DeepEyes: Incentivizing "Thinking with Images" via Reinforcement Learning

DeepEyes is a Large Vision-Language Model that leverages reinforcement learning to natively learn "thinking with images" through active perception, enabling it to strategically ground reasoning in visual information without requiring pre-collected reasoning data and achieving significant improvements in perception, reasoning, and grounding tasks.

Ziwei Zheng, Michael Yang, Jack Hong, Chenxiao Zhao, Guohai Xu, Le Yang, Chao Shen, Xing Yu

Published 2026-03-03
📖 5 min read🧠 Deep dive

DeepEyes: Teaching AI to "Look Before It Leaps"

Imagine you are taking a difficult math test, but instead of just reading the question, you are allowed to use a magnifying glass to inspect the diagram, zoom in on tiny numbers, or even rotate the paper to see it from a different angle. Most current AI models are like students who are forced to answer only by reading the text, even if the answer is hidden in a tiny detail of a picture. They often guess based on what they think the text should say, rather than what the image actually shows.

DeepEyes is a new AI model that learns to stop guessing and start looking. It learns to "think with images" by actively zooming in, cropping, and examining parts of a picture just like a human would.

Here is how it works, broken down into simple concepts:

1. The Problem: The "Blind" Genius

Current AI models (Vision-Language Models) are incredibly smart at reading and talking. They can describe a picture perfectly. But when it comes to reasoning about the picture, they often act like a person reading a map in the dark. They rely on their memory of what maps usually look like rather than actually looking at the specific details in front of them.

  • The Analogy: Imagine a detective trying to solve a crime. A standard AI is like a detective who reads the police report and guesses who the culprit is based on the description. DeepEyes is the detective who puts on a magnifying glass, walks over to the window, and actually looks for the fingerprints.

2. The Solution: Active Perception (The "Magnifying Glass" Skill)

DeepEyes doesn't just stare at the whole image. It has a special ability called Active Perception.

  • How it works: As the AI thinks through a problem, it can decide, "Wait, I can't see the clock clearly from here. I need to zoom in on the bookshelf."
  • The Magic: It generates a "crop" (a zoomed-in picture) of that specific area, adds it to its memory, and continues thinking. It can do this multiple times, building a chain of thought that mixes text and zoomed-in images.

3. How It Learned: The "Video Game" Method

Usually, to teach an AI to do something complex, humans have to write out thousands of examples of "Step 1: Look here, Step 2: Say this." This is slow and expensive.

DeepEyes learned differently. The researchers used Reinforcement Learning, which is like training a dog or a video game character:

  • No Cheat Sheets: They didn't give the AI a pre-written script.
  • The Reward System: They let the AI try to solve problems on its own.
    • If it guessed the answer without looking, it got a low score.
    • If it guessed correctly after zooming in and checking the details, it got a bonus reward.
  • The Result: Over time, the AI realized that "looking closer" was the key to winning.
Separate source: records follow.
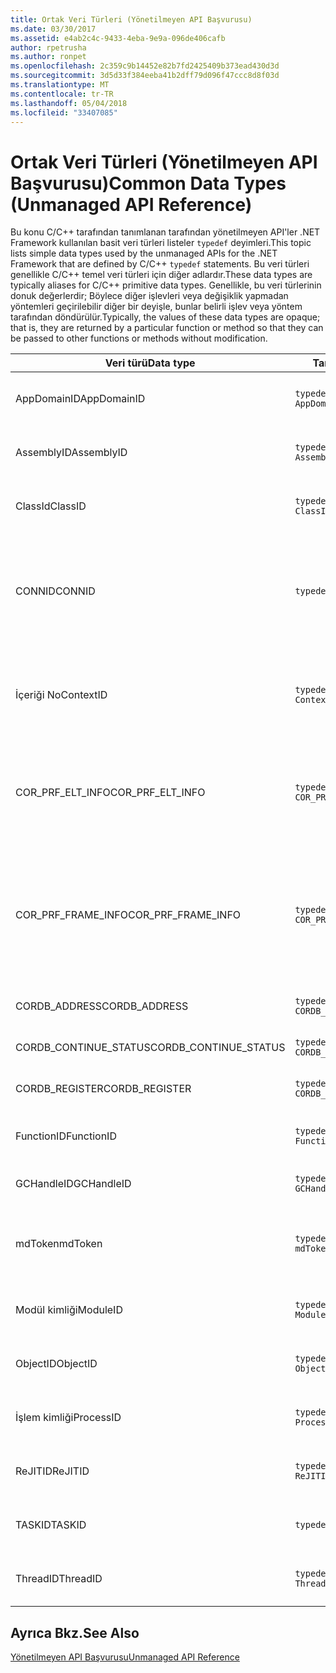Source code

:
 ```yaml
---
title: Ortak Veri Türleri (Yönetilmeyen API Başvurusu)
ms.date: 03/30/2017
ms.assetid: e4ab2c4c-9433-4eba-9e9a-096de406cafb
author: rpetrusha
ms.author: ronpet
ms.openlocfilehash: 2c359c9b14452e82b7fd2425409b373ead430d3d
ms.sourcegitcommit: 3d5d33f384eeba41b2dff79d096f47ccc8d8f03d
ms.translationtype: MT
ms.contentlocale: tr-TR
ms.lasthandoff: 05/04/2018
ms.locfileid: "33407085"
---
```

# <a name="common-data-types-unmanaged-api-reference"></a><span data-ttu-id="52938-102">Ortak Veri Türleri (Yönetilmeyen API Başvurusu)</span><span class="sxs-lookup"><span data-stu-id="52938-102">Common Data Types (Unmanaged API Reference)</span></span>
<span data-ttu-id="52938-103">Bu konu C/C++ tarafından tanımlanan tarafından yönetilmeyen API'ler .NET Framework kullanılan basit veri türleri listeler `typedef` deyimleri.</span><span class="sxs-lookup"><span data-stu-id="52938-103">This topic lists simple data types used by the unmanaged APIs for the .NET Framework that are defined by C/C++ `typedef` statements.</span></span> <span data-ttu-id="52938-104">Bu veri türleri genellikle C/C++ temel veri türleri için diğer adlardır.</span><span class="sxs-lookup"><span data-stu-id="52938-104">These data types are typically aliases for C/C++ primitive data types.</span></span> <span data-ttu-id="52938-105">Genellikle, bu veri türlerinin donuk değerlerdir; Böylece diğer işlevleri veya değişiklik yapmadan yöntemleri geçirilebilir diğer bir deyişle, bunlar belirli işlev veya yöntem tarafından döndürülür.</span><span class="sxs-lookup"><span data-stu-id="52938-105">Typically, the values of these data types are opaque; that is, they are returned by a particular function or method so that they can be passed to other functions or methods without modification.</span></span>  
  
|<span data-ttu-id="52938-106">Veri türü</span><span class="sxs-lookup"><span data-stu-id="52938-106">Data type</span></span>|<span data-ttu-id="52938-107">Tanım</span><span class="sxs-lookup"><span data-stu-id="52938-107">Definition</span></span>|<span data-ttu-id="52938-108">Tanımlanan</span><span class="sxs-lookup"><span data-stu-id="52938-108">Defined in</span></span>|<span data-ttu-id="52938-109">Açıklama</span><span class="sxs-lookup"><span data-stu-id="52938-109">Description</span></span>|  
|---------------|----------------|----------------|-----------------|  
|<span data-ttu-id="52938-110">AppDomainID</span><span class="sxs-lookup"><span data-stu-id="52938-110">AppDomainID</span></span>|`typedef UINT_PTR AppDomainID;`|<span data-ttu-id="52938-111">corprof.h</span><span class="sxs-lookup"><span data-stu-id="52938-111">corprof.h</span></span>|<span data-ttu-id="52938-112">Uygulama etki alanı tanımlayıcısı.</span><span class="sxs-lookup"><span data-stu-id="52938-112">The identifier of an application domain.</span></span>|  
|<span data-ttu-id="52938-113">AssemblyID</span><span class="sxs-lookup"><span data-stu-id="52938-113">AssemblyID</span></span>|`typedef UINT_PTR AssemblyID;`|<span data-ttu-id="52938-114">corprof.h</span><span class="sxs-lookup"><span data-stu-id="52938-114">corprof.h</span></span>|<span data-ttu-id="52938-115">Bir derleme tanımlayıcı.</span><span class="sxs-lookup"><span data-stu-id="52938-115">The identifier of an assembly.</span></span>|  
|<span data-ttu-id="52938-116">ClassId</span><span class="sxs-lookup"><span data-stu-id="52938-116">ClassID</span></span>|`typedef UINT_PTR ClassID;`|<span data-ttu-id="52938-117">corprof.h</span><span class="sxs-lookup"><span data-stu-id="52938-117">corprof.h</span></span>|<span data-ttu-id="52938-118">Yönetilen sınıf tanımlayıcısı.</span><span class="sxs-lookup"><span data-stu-id="52938-118">The identifier of a managed class.</span></span>|  
|<span data-ttu-id="52938-119">CONNID</span><span class="sxs-lookup"><span data-stu-id="52938-119">CONNID</span></span>|`typedef DWORD CONNID;`|<span data-ttu-id="52938-120">cordebug.h, mscoree.h</span><span class="sxs-lookup"><span data-stu-id="52938-120">cordebug.h, mscoree.h</span></span>|<span data-ttu-id="52938-121">Microsoft SQL Server örneğine bağlı bir iş parçacığı için bağlantı kimliği.</span><span class="sxs-lookup"><span data-stu-id="52938-121">The connection identifier for a thread that is connected to an instance of Microsoft SQL Server.</span></span>|  
|<span data-ttu-id="52938-122">İçeriği No</span><span class="sxs-lookup"><span data-stu-id="52938-122">ContextID</span></span>|`typedef UINT_PTR ContextID;`|<span data-ttu-id="52938-123">corprof.h</span><span class="sxs-lookup"><span data-stu-id="52938-123">corprof.h</span></span>|<span data-ttu-id="52938-124">Belirli bir yönetilen iş parçacığı ile ilişkili Bağlam tanıtıcısı.</span><span class="sxs-lookup"><span data-stu-id="52938-124">The identifier of the context associated with a particular managed thread.</span></span>|  
|<span data-ttu-id="52938-125">COR_PRF_ELT_INFO</span><span class="sxs-lookup"><span data-stu-id="52938-125">COR_PRF_ELT_INFO</span></span>|`typedef UINT_PTR COR_PRF_ELT_INFO;`|<span data-ttu-id="52938-126">corprof.h</span><span class="sxs-lookup"><span data-stu-id="52938-126">corprof.h</span></span>|<span data-ttu-id="52938-127">Belirli Yığın çerçevesi ilgili bilgileri temsil eder donuk işleci.</span><span class="sxs-lookup"><span data-stu-id="52938-127">An opaque handle that represents information about a particular stack frame.</span></span>|  
|<span data-ttu-id="52938-128">COR_PRF_FRAME_INFO</span><span class="sxs-lookup"><span data-stu-id="52938-128">COR_PRF_FRAME_INFO</span></span>|`typedef UINT_PTR COR_PRF_FRAME_INFO;`|<span data-ttu-id="52938-129">corprof.h</span><span class="sxs-lookup"><span data-stu-id="52938-129">corprof.h</span></span>|<span data-ttu-id="52938-130">Bir opak işaret yığın çerçevesi için işler.</span><span class="sxs-lookup"><span data-stu-id="52938-130">An opaque handle that points to a stack frame.</span></span> <span data-ttu-id="52938-131">Geçirilen yalnızca geri çağırma sırasında geçerli değil.</span><span class="sxs-lookup"><span data-stu-id="52938-131">It is valid only during the callback to which it is passed.</span></span>|  
|<span data-ttu-id="52938-132">CORDB_ADDRESS</span><span class="sxs-lookup"><span data-stu-id="52938-132">CORDB_ADDRESS</span></span>|`typedef ULONG64 CORDB_ADDRESS;`|<span data-ttu-id="52938-133">cordebug.h</span><span class="sxs-lookup"><span data-stu-id="52938-133">cordebug.h</span></span>|<span data-ttu-id="52938-134">Bellekteki bir adresi.</span><span class="sxs-lookup"><span data-stu-id="52938-134">An address in memory.</span></span>|  
|<span data-ttu-id="52938-135">CORDB_CONTINUE_STATUS</span><span class="sxs-lookup"><span data-stu-id="52938-135">CORDB_CONTINUE_STATUS</span></span>|`typedef DWORD CORDB_CONTINUE_STATUS;`|<span data-ttu-id="52938-136">cordebug.h</span><span class="sxs-lookup"><span data-stu-id="52938-136">cordebug.h</span></span>|<span data-ttu-id="52938-137">Devamlılık durumu.</span><span class="sxs-lookup"><span data-stu-id="52938-137">The continuation status.</span></span>|  
|<span data-ttu-id="52938-138">CORDB_REGISTER</span><span class="sxs-lookup"><span data-stu-id="52938-138">CORDB_REGISTER</span></span>|`typedef ULONG64 CORDB_REGISTER;`|<span data-ttu-id="52938-139">cordebug.h</span><span class="sxs-lookup"><span data-stu-id="52938-139">cordebug.h</span></span>|<span data-ttu-id="52938-140">Bir CPU kayıt değeri.</span><span class="sxs-lookup"><span data-stu-id="52938-140">The value of a CPU register.</span></span>|  
|<span data-ttu-id="52938-141">FunctionID</span><span class="sxs-lookup"><span data-stu-id="52938-141">FunctionID</span></span>|`typedef UINT_PTR FunctionID;`|<span data-ttu-id="52938-142">corprof.h</span><span class="sxs-lookup"><span data-stu-id="52938-142">corprof.h</span></span>|<span data-ttu-id="52938-143">Bir işlev veya yöntem tanımlayıcısı.</span><span class="sxs-lookup"><span data-stu-id="52938-143">The identifier of a function or method.</span></span>|  
|<span data-ttu-id="52938-144">GCHandleID</span><span class="sxs-lookup"><span data-stu-id="52938-144">GCHandleID</span></span>|`typedef UINT_PTR GCHandleID;`|<span data-ttu-id="52938-145">corprof.h</span><span class="sxs-lookup"><span data-stu-id="52938-145">corprof.h</span></span>|<span data-ttu-id="52938-146">Çöp Toplama işleci.</span><span class="sxs-lookup"><span data-stu-id="52938-146">A garbage collection handle.</span></span>|  
|<span data-ttu-id="52938-147">mdToken</span><span class="sxs-lookup"><span data-stu-id="52938-147">mdToken</span></span>|`typedef UINT32 mdToken;`|<span data-ttu-id="52938-148">corprof.h</span><span class="sxs-lookup"><span data-stu-id="52938-148">corprof.h</span></span>|<span data-ttu-id="52938-149">Meta veri simgesi (meta veri tablosunda bir satırı).</span><span class="sxs-lookup"><span data-stu-id="52938-149">A   metadata token (a row in a metadata table).</span></span>|  
|<span data-ttu-id="52938-150">Modül kimliği</span><span class="sxs-lookup"><span data-stu-id="52938-150">ModuleID</span></span>|`typedef UINT_PTR ModuleID;`|<span data-ttu-id="52938-151">corprof.h</span><span class="sxs-lookup"><span data-stu-id="52938-151">corprof.h</span></span>|<span data-ttu-id="52938-152">Bir derleme modülü tanımlayıcısı.</span><span class="sxs-lookup"><span data-stu-id="52938-152">The identifier of an assembly module.</span></span>|  
|<span data-ttu-id="52938-153">ObjectID</span><span class="sxs-lookup"><span data-stu-id="52938-153">ObjectID</span></span>|`typedef UINT_PTR ObjectID;`|<span data-ttu-id="52938-154">corprof.h</span><span class="sxs-lookup"><span data-stu-id="52938-154">corprof.h</span></span>|<span data-ttu-id="52938-155">Bir nesne tanımlayıcısı.</span><span class="sxs-lookup"><span data-stu-id="52938-155">The identifier of an object.</span></span>|  
|<span data-ttu-id="52938-156">İşlem kimliği</span><span class="sxs-lookup"><span data-stu-id="52938-156">ProcessID</span></span>|`typedef UINT_PTR ProcessID;`|<span data-ttu-id="52938-157">corprof.h</span><span class="sxs-lookup"><span data-stu-id="52938-157">corprof.h</span></span>|<span data-ttu-id="52938-158">Yönetilen bir işlem tanıtıcısı.</span><span class="sxs-lookup"><span data-stu-id="52938-158">The identifier of a managed process.</span></span>|  
|<span data-ttu-id="52938-159">ReJITID</span><span class="sxs-lookup"><span data-stu-id="52938-159">ReJITID</span></span>|`typedef UINT_PTR ReJITID;`|<span data-ttu-id="52938-160">corprof.h</span><span class="sxs-lookup"><span data-stu-id="52938-160">corprof.h</span></span>|<span data-ttu-id="52938-161">Jitted işlevi tanımlayıcısı.</span><span class="sxs-lookup"><span data-stu-id="52938-161">The identifier of a jitted function.</span></span>|  
|<span data-ttu-id="52938-162">TASKID</span><span class="sxs-lookup"><span data-stu-id="52938-162">TASKID</span></span>|`typedef UINT64 TASKID;`|<span data-ttu-id="52938-163">cordebug.h, mscoree.h</span><span class="sxs-lookup"><span data-stu-id="52938-163">cordebug.h, mscoree.h</span></span>|<span data-ttu-id="52938-164">Tanıtıcısı bir [Iclrtask](../../../docs/framework/unmanaged-api/hosting/iclrtask-interface.md) örneği.</span><span class="sxs-lookup"><span data-stu-id="52938-164">The identifier of an [ICLRTask](../../../docs/framework/unmanaged-api/hosting/iclrtask-interface.md) instance.</span></span>|  
|<span data-ttu-id="52938-165">ThreadID</span><span class="sxs-lookup"><span data-stu-id="52938-165">ThreadID</span></span>|`typedef UINT_PTR ThreadID;`|<span data-ttu-id="52938-166">corprof.h</span><span class="sxs-lookup"><span data-stu-id="52938-166">corprof.h</span></span>|<span data-ttu-id="52938-167">Yönetilen iş parçacığı tanımlayıcısı.</span><span class="sxs-lookup"><span data-stu-id="52938-167">The identifier of a managed thread.</span></span>|  
  
## <a name="see-also"></a><span data-ttu-id="52938-168">Ayrıca Bkz.</span><span class="sxs-lookup"><span data-stu-id="52938-168">See Also</span></span>  
 [<span data-ttu-id="52938-169">Yönetilmeyen API Başvurusu</span><span class="sxs-lookup"><span data-stu-id="52938-169">Unmanaged API Reference</span></span>](../../../docs/framework/unmanaged-api/index.md)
It learned to use its "magnifying glass" instinctively, just like a human learns to squint when reading small print.

4. The Evolution: From Clumsy to Master

The paper describes a fascinating journey of how the AI learned:

  1. Stage 1 (The Clumsy Explorer): At first, the AI was confused. It would zoom in randomly, like a toddler pressing every button on a remote control. It didn't know where to look.
  2. Stage 2 (The Over-Enthusiast): Then, it realized zooming helped! But it went too far. It would zoom in on everything, asking for too many pictures, wasting time.
  3. Stage 3 (The Master Detective): Finally, it became efficient. It learned to look at the whole picture, realize exactly which tiny detail was missing, zoom in once on that specific spot, and solve the problem. It learned to be strategic.

5. Why This Matters

This isn't just about solving math problems or finding clocks in living rooms. It changes how AI interacts with the world:

  • Fewer Hallucinations: AI often "hallucinates" (makes things up) because it relies on text patterns. By forcing the AI to look at the visual evidence, it stops making things up.
  • Better Reasoning: It can handle complex charts, tiny text in high-resolution photos, and tricky logic puzzles that require comparing different parts of an image.
  • Human-Like Thinking: It mimics how humans solve visual problems: we don't just stare; we scan, we focus, and we verify.

In a Nutshell

DeepEyes is an AI that learned to stop guessing and start investigating. Instead of being a passive reader of images, it became an active explorer, using a "magnifying glass" to find the truth hidden in the details. And the best part? It taught itself how to do this through trial and error, without needing humans to write out a manual for every single step.